I am simply going to take some off the table in these tremendous moves in commodities. Not large scale sales, but $5-$7K off of both Powershares DB Agriculture Fund (DBA) @ $42.40s and Kinross Gold (KGC) @ $25.60s. I remain very bullish on both, but I'd expect a period of consolidation at some point - nothing straight up? The charts are parabolic at this point.
I'd like to see the former retract to mid $40 range and the latter to $24 or below.
Long both names in fund; long Powershares DB Agriculture Fund in personal account








7 comments:
you meant mid-30 range on DBA?
trader mark.. My question is if your fund investing parameters allow you to use the financial futures? I have used them to some degree to hedge holdings in mutual funds. As you have so well pointed out the 1320 area is critical area on S&P. Would it not be wise to carry stop under the 1320 and if market takes it out you would be short?
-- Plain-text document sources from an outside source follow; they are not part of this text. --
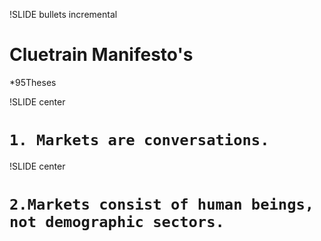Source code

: !SLIDE bullets incremental

# Cluetrain Manifesto's

*95Theses

!SLIDE center

# `1. Markets are conversations.`

!SLIDE center

# `2.Markets consist of human beings, not demographic sectors.`
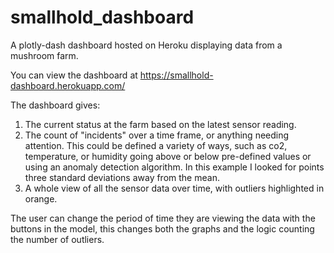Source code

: # smallhold_dashboard
A plotly-dash dashboard hosted on Heroku displaying data from a mushroom farm.

You can view the dashboard at https://smallhold-dashboard.herokuapp.com/

The dashboard gives:
  1. The current status at the farm based on the latest sensor reading.
  2. The count of "incidents" over a time frame, or anything needing attention. This could be defined a variety of ways, such as co2, temperature, or humidity going above or below pre-defined values or using an anomaly detection algorithm. In this example I looked for points three standard deviations away from the mean.
  3. A whole view of all the sensor data over time, with outliers highlighted in orange. 

The user can change the period of time they are viewing the data with the buttons in the model, this changes both the graphs and the logic counting the number of outliers.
Sheng, I'd be surprised to see DBA fall below upper 30s but I've been wrong before. Remember, its tied to soybeans, wheat, corn, sugar which in theory have nothing to do with equity prices.
kb, I've never traded futures and have no familiarity with it. Further I can only trade what Marketocracy.com offers, of which there are no futures.
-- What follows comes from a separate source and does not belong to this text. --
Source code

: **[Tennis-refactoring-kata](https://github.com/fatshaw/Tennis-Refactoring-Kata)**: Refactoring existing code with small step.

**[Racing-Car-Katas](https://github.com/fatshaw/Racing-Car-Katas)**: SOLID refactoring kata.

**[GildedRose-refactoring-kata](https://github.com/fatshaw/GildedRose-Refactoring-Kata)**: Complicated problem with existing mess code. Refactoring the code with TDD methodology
I am basically doing your strategy but with other means. Being long focused as a mutual fund my main portfolio is long. I am simply hedging with cash/short. Now that we've broken 1320 I've gone back to the short exposure I've been carrying the past few weeks. I've arbitrarily set a 20-25% range for that sort of exposure to simply be a good comparison versus other mutual funds track record so people can compare my record in apples to apples fashion. i.e. I don't want to be 80% Ultrashort (although I could be) because then people will just call me a hedge fund and the only reason I outperformed was being so short at times. So I'm maxxed out at what short level I'd probably take. So being a mutual fund (instead of hedge fund) you are sort of trying to "lose less money" than average (or vs peers) when you are bearish like I am now. But as for specific instruments I am simply using Ultrashorts because that is all I am allowed to use in Marketocracy.com account.
My personal account is a lot more skewed to the dark side at this time ;)
Lol, DBA is nearly at "mid 40's".
Yes I went to go look after the comment and saw 40.60
I did not buy any, but I have to remember this is no longer a sleepy instrument - the markets it is involved with are full of hot money so it will be a lot more volatile. When it used to trade 1.5% up or down that used to be a huge move, now it went 4% today alone. 40.30 is 20 day moving average so thats why I pegged it as a price point - I did not expect to see that correction within a few hours.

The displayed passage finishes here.